El firme apoyo de la Unión mundial de los ulemas al gobierno talibán plantea una importante pregunta sobre el sistema político ideal de partidos y movimientos islamistas. Desde los años 90 y sobre todo después de las Primaveras árabes, estos fueron aceptando progresivamente los procedimientos formales de la democracia y en la práctica renunciaron al proyecto de establecer un Estado islámico, invocando en cambio el modelo del “Estado civil” y presentándose como garantes de la democratización de los regímenes políticos árabes. ¿Cómo se concilia este desarrollo con el apoyo de la Unión de Doha al emirato talibán, una teocracia que rechaza las prácticas democráticas y que nuevamente se distingue por su intransigencia? Hace solo unas semanas, el exministro de Justicia talibán, el mulá Nuruddin Turabi, anunció por ejemplo que restablecería las penas previstas por el Corán para ciertos delitos, como cortar la mano a los ladrones.
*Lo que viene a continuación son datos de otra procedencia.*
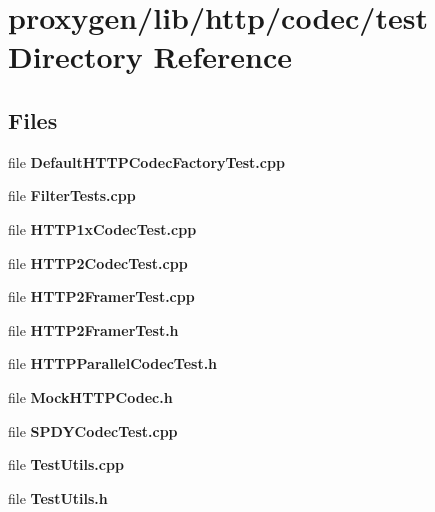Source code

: \section{proxygen/lib/http/codec/test Directory Reference}
\label{dir_654fdf097ab1437adff980cb82412985}
\subsection*{Files}
\begin{DoxyCompactItemize}
\item 
file {\bf Default\+H\+T\+T\+P\+Codec\+Factory\+Test.\+cpp}
\item 
file {\bf Filter\+Tests.\+cpp}
\item 
file {\bf H\+T\+T\+P1x\+Codec\+Test.\+cpp}
\item 
file {\bf H\+T\+T\+P2\+Codec\+Test.\+cpp}
\item 
file {\bf H\+T\+T\+P2\+Framer\+Test.\+cpp}
\item 
file {\bf H\+T\+T\+P2\+Framer\+Test.\+h}
\item 
file {\bf H\+T\+T\+P\+Parallel\+Codec\+Test.\+h}
\item 
file {\bf Mock\+H\+T\+T\+P\+Codec.\+h}
\item 
file {\bf S\+P\+D\+Y\+Codec\+Test.\+cpp}
\item 
file {\bf Test\+Utils.\+cpp}
\item 
file {\bf Test\+Utils.\+h}
\end{DoxyCompactItemize}
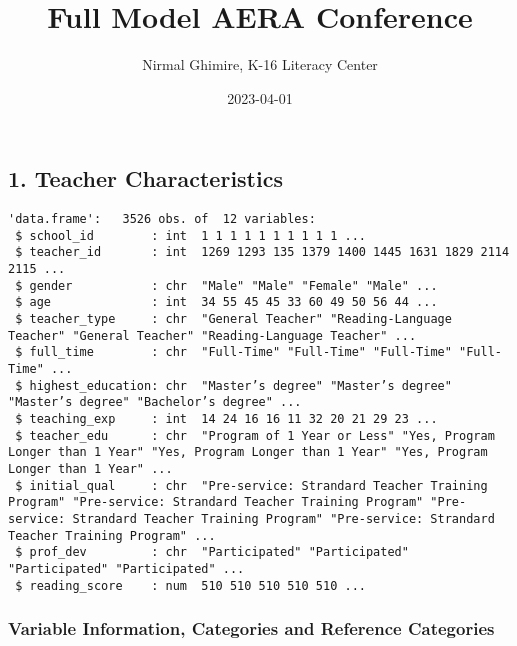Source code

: \documentclass[
]{article}
\title{Full Model AERA Conference}
\author{Nirmal Ghimire, K-16 Literacy Center}
\date{2023-04-01}
\begin{document}
\maketitle

{
\setcounter{tocdepth}{2}
\tableofcontents
}
\hypertarget{teacher-characteristics}{%
\subsection{1. Teacher Characteristics}\label{teacher-characteristics}}

\begin{verbatim}
'data.frame':   3526 obs. of  12 variables:
 $ school_id        : int  1 1 1 1 1 1 1 1 1 1 ...
 $ teacher_id       : int  1269 1293 135 1379 1400 1445 1631 1829 2114 2115 ...
 $ gender           : chr  "Male" "Male" "Female" "Male" ...
 $ age              : int  34 55 45 45 33 60 49 50 56 44 ...
 $ teacher_type     : chr  "General Teacher" "Reading-Language Teacher" "General Teacher" "Reading-Language Teacher" ...
 $ full_time        : chr  "Full-Time" "Full-Time" "Full-Time" "Full-Time" ...
 $ highest_education: chr  "Master’s degree" "Master’s degree" "Master’s degree" "Bachelor’s degree" ...
 $ teaching_exp     : int  14 24 16 16 11 32 20 21 29 23 ...
 $ teacher_edu      : chr  "Program of 1 Year or Less" "Yes, Program Longer than 1 Year" "Yes, Program Longer than 1 Year" "Yes, Program Longer than 1 Year" ...
 $ initial_qual     : chr  "Pre-service: Strandard Teacher Training Program" "Pre-service: Strandard Teacher Training Program" "Pre-service: Strandard Teacher Training Program" "Pre-service: Strandard Teacher Training Program" ...
 $ prof_dev         : chr  "Participated" "Participated" "Participated" "Participated" ...
 $ reading_score    : num  510 510 510 510 510 ...
\end{verbatim}

\hypertarget{variable-information-categories-and-reference-categories}{%
\subsubsection{Variable Information, Categories and Reference
Categories}\label{variable-information-categories-and-reference-categories}}
\end{document}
A esta cuestión responde de manera implícita Qaradaghi, cuando en dicha entrevista afirma que la Unión apoya a cualquier ulema o, en sentido más amplio, personalidad política que quiera aplicar la doctrina y la jurisprudencia islámica en la vida cotidiana. Lo que plantea que para la Unión, la conformidad de un régimen político con el islam prevalece sobre su democratización.
Por eso la Unión parece dispuesta a alcanzar muchos compromisos con el nuevo gobierno afgano. Basta pensar que todas las peticiones de Raysuni a los líderes talibanes de crear un gobierno inclusivo que implicara también a las minorías étnicas y religiosas del país de momento han caído en saco roto. A diferencia del gobierno de Catar, que se ha mostrado decepcionado por la intransigencia mostrada por los talibanes, la Unión de Doha se ha limitado a levantar acta de los hechos sin presentar queja. Hasta tal punto que Qaradaghi declara en su entrevista que nombrar a un ministro chiíta hazara no era prioritario, puesto que Irán, desde 1979, no ha tenido aún ningún ministro suní.
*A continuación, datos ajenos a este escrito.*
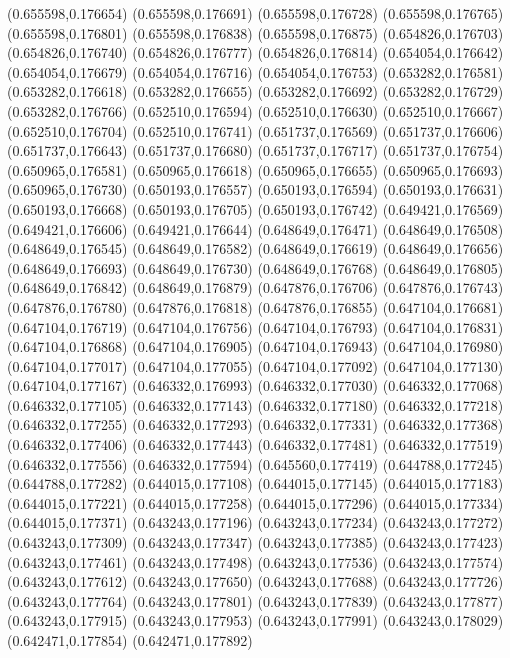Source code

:(0.655598,0.176654)
(0.655598,0.176691)
(0.655598,0.176728)
(0.655598,0.176765)
(0.655598,0.176801)
(0.655598,0.176838)
(0.655598,0.176875)
(0.654826,0.176703)
(0.654826,0.176740)
(0.654826,0.176777)
(0.654826,0.176814)
(0.654054,0.176642)
(0.654054,0.176679)
(0.654054,0.176716)
(0.654054,0.176753)
(0.653282,0.176581)
(0.653282,0.176618)
(0.653282,0.176655)
(0.653282,0.176692)
(0.653282,0.176729)
(0.653282,0.176766)
(0.652510,0.176594)
(0.652510,0.176630)
(0.652510,0.176667)
(0.652510,0.176704)
(0.652510,0.176741)
(0.651737,0.176569)
(0.651737,0.176606)
(0.651737,0.176643)
(0.651737,0.176680)
(0.651737,0.176717)
(0.651737,0.176754)
(0.650965,0.176581)
(0.650965,0.176618)
(0.650965,0.176655)
(0.650965,0.176693)
(0.650965,0.176730)
(0.650193,0.176557)
(0.650193,0.176594)
(0.650193,0.176631)
(0.650193,0.176668)
(0.650193,0.176705)
(0.650193,0.176742)
(0.649421,0.176569)
(0.649421,0.176606)
(0.649421,0.176644)
(0.648649,0.176471)
(0.648649,0.176508)
(0.648649,0.176545)
(0.648649,0.176582)
(0.648649,0.176619)
(0.648649,0.176656)
(0.648649,0.176693)
(0.648649,0.176730)
(0.648649,0.176768)
(0.648649,0.176805)
(0.648649,0.176842)
(0.648649,0.176879)
(0.647876,0.176706)
(0.647876,0.176743)
(0.647876,0.176780)
(0.647876,0.176818)
(0.647876,0.176855)
(0.647104,0.176681)
(0.647104,0.176719)
(0.647104,0.176756)
(0.647104,0.176793)
(0.647104,0.176831)
(0.647104,0.176868)
(0.647104,0.176905)
(0.647104,0.176943)
(0.647104,0.176980)
(0.647104,0.177017)
(0.647104,0.177055)
(0.647104,0.177092)
(0.647104,0.177130)
(0.647104,0.177167)
(0.646332,0.176993)
(0.646332,0.177030)
(0.646332,0.177068)
(0.646332,0.177105)
(0.646332,0.177143)
(0.646332,0.177180)
(0.646332,0.177218)
(0.646332,0.177255)
(0.646332,0.177293)
(0.646332,0.177331)
(0.646332,0.177368)
(0.646332,0.177406)
(0.646332,0.177443)
(0.646332,0.177481)
(0.646332,0.177519)
(0.646332,0.177556)
(0.646332,0.177594)
(0.645560,0.177419)
(0.644788,0.177245)
(0.644788,0.177282)
(0.644015,0.177108)
(0.644015,0.177145)
(0.644015,0.177183)
(0.644015,0.177221)
(0.644015,0.177258)
(0.644015,0.177296)
(0.644015,0.177334)
(0.644015,0.177371)
(0.643243,0.177196)
(0.643243,0.177234)
(0.643243,0.177272)
(0.643243,0.177309)
(0.643243,0.177347)
(0.643243,0.177385)
(0.643243,0.177423)
(0.643243,0.177461)
(0.643243,0.177498)
(0.643243,0.177536)
(0.643243,0.177574)
(0.643243,0.177612)
(0.643243,0.177650)
(0.643243,0.177688)
(0.643243,0.177726)
(0.643243,0.177764)
(0.643243,0.177801)
(0.643243,0.177839)
(0.643243,0.177877)
(0.643243,0.177915)
(0.643243,0.177953)
(0.643243,0.177991)
(0.643243,0.178029)
(0.642471,0.177854)
(0.642471,0.177892)
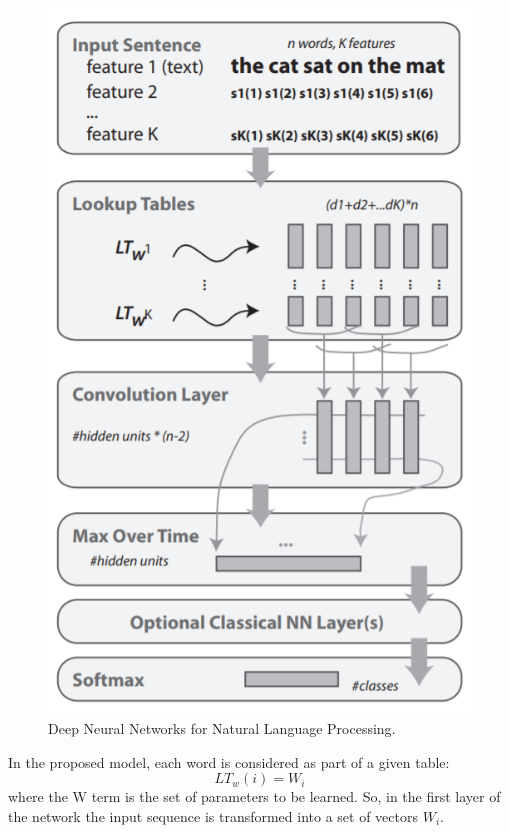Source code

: \documentclass[a4paper,12pt]{report}
\begin{document}
	\begin{figure}[H]
		\centering
		\includegraphics[scale=0.4]{unified}
		\caption{Deep Neural Networks for Natural Language Processing\cite{unified}.}
	\end{figure}
	In the proposed model, each word is considered as part of a given table:
	\begin{equation}
	LT_w(i) = W_i
	\end{equation}
	where the W term is the set of parameters to be learned. So, in the first layer of the network the input sequence is transformed into a set of vectors ${W_i}$.\\\\
\end{document}
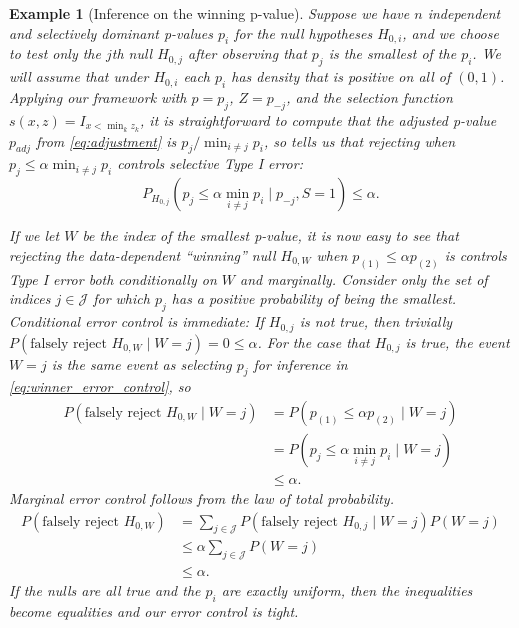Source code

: \documentclass{article}
\newtheorem{example}{Example}
\begin{document}
\begin{example}[Inference on the winning p-value]
    \label{exm:winner} Suppose we have $n$ independent and selectively dominant p-values $p_i$ for the null hypotheses $H_{0, i}$, and we choose to test only the $j$th null $H_{0, j}$ after observing that $p_j$ is the smallest of the $p_i$. We will assume that under $H_{0, i}$ each $p_i$ has density that is positive on all of $(0, 1)$. Applying our framework with $p =p_j$, $Z = p_{-j}$, and the selection function $s(x, z) = I_{x < \min_{k} z_k}$, it is straightforward to compute that the adjusted p-value $p_{adj}$ from \eqref{eq:adjustment} is $p_j/\min_{i \neq j} p_i$, so  tells us that rejecting when $p_j \leq \alpha \min_{i \neq j} p_i$ controls selective Type I error:
    \begin{equation}
        \label{eq:winner_error_control}
        P_{H_{0, j}}(p_j \leq \alpha \min_{i \neq j} p_i \mid  p_{-j}, S = 1) \leq \alpha.
    \end{equation} 

    If we let $W$ be the index of the smallest p-value, it is now easy to see that rejecting the data-dependent ``winning'' null $H_{0, W}$ when $p_{(1)} \leq \alpha p_{(2)}$ is controls Type I error both conditionally on $W$ and marginally. Consider only the set of indices $j \in \mathcal{J}$ for which $p_j$ has a positive probability of being the smallest. Conditional error control is immediate: If $H_{0, j}$ is not true, then trivially $P(\text{falsely reject } H_{0, W} \mid W = j) = 0 \leq \alpha$. For the case that $H_{0, j}$ is true, the event $W=j$ is the same event as selecting $p_j$ for inference in \eqref{eq:winner_error_control}, so 
    \begin{align*}
        P(\text{falsely reject } H_{0, W} \mid W = j) &= P(p_{(1)} \leq \alpha p_{(2)} \mid W = j)\\
        &= P(p_j \leq \alpha \min_{i \neq j} p_i \mid W = j)\\
        &\leq \alpha.
    \end{align*}
     Marginal error control follows from the law of total probability. 
    \begin{align*}
        P(\text{falsely reject } H_{0, W}) &= \sum_{j \in \mathcal{J}} P(\text{falsely reject } H_{0, j} \mid W = j)P(W=j) \\
                                          &\leq \alpha \sum_{j \in \mathcal{J}} P(W=j)\\
                                          &\leq \alpha. 
    \end{align*}
    If the nulls are all true and the $p_i$ are exactly uniform, then the inequalities become equalities and our error control is tight. 
\end{example}
\end{document}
De momento no está claro si estas tomas de postura preludian una regresión de los movimientos islamistas hacia el maximalismo del pasado, con el emirato de Kabul marcando el ritmo, o si en cambio hay consideraciones contingentes ligadas exclusivamente a la evolución de Afganistán.
En todo caso, como afirma el politólogo George Fahmi en el diario egipcio al-Shurūq, el júbilo islamista por la victoria talibán refleja “solo su crisis y no expresa un verdadero proyecto de futuro para el islam político”. De hecho, resulta inconcebible que el nuevo emirato afgano pueda representar la solución a los problemas de los movimientos islamistas.